杏吧原创

This Week鈥檚 Letters

Correction

Due to an error in production the penultimate paragraph of Sally Manders’s letter (25 May, p 57) contained an inaccuracy. It should have read: “Female suffrage is enshrined in the US Constitution but equal rights for the sexes are not. Women vote in elections because the federal government and individual states have legalised universal suffrage. However, this does not amount to equal status under the constitution. The Equal Rights Amendment of 1923, proposing equality in law and supported by the National Women’s Party has, 79 years later, still not been ratified.”

Letter

Your article raises the possibility of cosmological constants changing over time. I recall reading a book by E. A. Milne that was a popular version of his cosmological research during the period from 1928 to 1950. The book was entitled Modern Cosmology and the Christian Idea of God (1952). Milne propounded a theory of relativity derived from considering time as the basis for relativistic calculations, and I think he concluded that one had to recognise two kinds of time measurement. In one time (t-time) constants appeared to be constant, but in a more cosmologically true time (tau-time) they predictably changed. I wonder if any of your readers can recall this work and could comment on whether it has been discredited or just forgotten.

A fuller version of Thomas Dent’s letter (above) can be seen on our website鈥擡d.

Still moving

Your article talks of the damage high-intensity magnetic fields might cause to living bodies (18 May, p 12). The implication is that no effect should appear on animals that aren’t moving.

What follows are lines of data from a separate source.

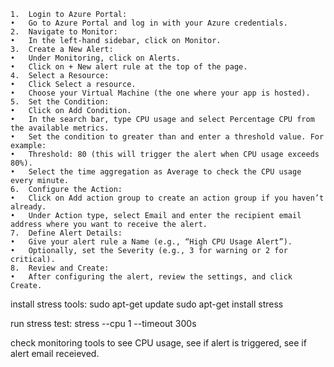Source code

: 	1.	Login to Azure Portal:
	•	Go to Azure Portal and log in with your Azure credentials.
	2.	Navigate to Monitor:
	•	In the left-hand sidebar, click on Monitor.
	3.	Create a New Alert:
	•	Under Monitoring, click on Alerts.
	•	Click on + New alert rule at the top of the page.
	4.	Select a Resource:
	•	Click Select a resource.
	•	Choose your Virtual Machine (the one where your app is hosted).
	5.	Set the Condition:
	•	Click on Add Condition.
	•	In the search bar, type CPU usage and select Percentage CPU from the available metrics.
	•	Set the condition to greater than and enter a threshold value. For example:
	•	Threshold: 80 (this will trigger the alert when CPU usage exceeds 80%).
	•	Select the time aggregation as Average to check the CPU usage every minute.
	6.	Configure the Action:
	•	Click on Add action group to create an action group if you haven’t already.
	•	Under Action type, select Email and enter the recipient email address where you want to receive the alert.
	7.	Define Alert Details:
	•	Give your alert rule a Name (e.g., “High CPU Usage Alert”).
	•	Optionally, set the Severity (e.g., 3 for warning or 2 for critical).
	8.	Review and Create:
	•	After configuring the alert, review the settings, and click Create.


install stress tools:
  sudo apt-get update
  sudo apt-get install stress

run stress test:
stress --cpu 1 --timeout 300s

check monitoring tools to see CPU usage, see if alert is triggered, see if alert email receieved.


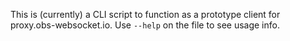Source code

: This is (currently) a CLI script to function as a prototype client for proxy.obs-websocket.io. Use `--help` on the file to see usage info.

But has no one considered that inside motionless animals there are moving liquids, blood in particular, so that a potential difference will be established in the veins?

Quality control

Feedback is puzzled by “superfluous precision” in product use-by dates (25 May).

Dates on packs serve two functions. The obvious one is to tell the consumer when the product should be used by. The second use of the date is to tell the manufacturer when the item was packed. He knows how far forward the stamped date is from the packing date, so it is easy to count back. If a consumer returns a faulty item, checks can be made about what was going on at the time of packing, and “retrospective preventative action” taken to ensure there is no recurrence. The time shown is the actual time of packing, to give even more precise traceability.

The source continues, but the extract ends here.